As I entered the store, Marilyn had her back to me, absorbed in the task of tidying up.
It was a moment right out of Norman Rockwell—as if time had hopscotched back to the Thirties and delighted in replaying a familiar scene.
Marilyn was beautiful in a soft green Modernist sweater and beige, knife-pleated ankle length skirt. She looked like a Hollywood screen siren. Unforgettable.
Somehow, she sensed me in the room and turned to look at me—I knew then I was hopelessly ensnared by something beyond the male gaze—she drew out my very soul.
Her soft smile was a caress. “You found me,” she whispered.
How prescient and guileless.
“I have,” I replied.
“Well, now that you’re here, you better help me, or we may end up ordering in.”
The sense of déjà vu was overwhelming.
“Are you in there?” she teased.
“Sorry—I was just distracted by everything.”
“Uh huh, I can see that.” She handed me a broom. “Clean-up detail for you.”
I gave her a lop-sided grin, but she didn’t fall for it—she just rolled her eyes and went back to shelving Romeo and Juliet.
A half hour later we were finished. She locked the shop and stood waiting in the doorway. “So, where are we eating? —I’m famished.”
“I made reservations at Sotto Sotto near Yorkville—I hope you like Italian.”
“I love Italian,” she smiled. “Are we driving?”
“We are,” I said, and clicked the car remote.
The black Camaro ZL1 chirped back at me, fog lights blinking.
“You’re kidding,” she said, rolling her eyes.
“Nope—these are my wheels.”
She shook her head.
“Nothing—I just didn’t figure you to drive a car like this.”
I held open the door for her. “Why is everybody always surprised by my car?”
“It doesn’t suit you,” she said simply.
I got in the other side and turned to her. “What style of car would suit me?”
“A classic—something timeless and elegant.”
“So this too racy for me?”
She laughed. “Not too racy—too modern.”
As we drove, I mulled over what she said.

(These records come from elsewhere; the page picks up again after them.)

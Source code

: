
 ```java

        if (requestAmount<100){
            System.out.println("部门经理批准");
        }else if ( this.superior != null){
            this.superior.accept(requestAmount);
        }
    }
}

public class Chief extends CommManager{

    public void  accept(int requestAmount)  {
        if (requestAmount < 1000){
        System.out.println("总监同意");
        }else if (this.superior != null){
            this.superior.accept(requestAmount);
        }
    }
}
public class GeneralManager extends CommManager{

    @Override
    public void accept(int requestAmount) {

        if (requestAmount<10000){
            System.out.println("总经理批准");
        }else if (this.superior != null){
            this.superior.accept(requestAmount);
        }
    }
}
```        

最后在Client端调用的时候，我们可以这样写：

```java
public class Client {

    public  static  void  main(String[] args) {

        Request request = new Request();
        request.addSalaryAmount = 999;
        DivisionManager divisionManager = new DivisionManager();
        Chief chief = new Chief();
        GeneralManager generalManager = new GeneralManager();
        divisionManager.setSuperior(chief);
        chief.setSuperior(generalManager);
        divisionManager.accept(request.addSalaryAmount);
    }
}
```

She was right, of course—there was a total disconnect between the car and my lifestyle.
I glanced over at her, looking beautiful and out of place in the car I now resented. It was an albatross around my neck—I hated it and wanted rid of it.
Of course the car jockey who took my keys had a totally different response, but I was finished living with vast discrepancies.
I found my dream girl and as far as I was concerned, I could spend the rest of my life transported back to the Thirties.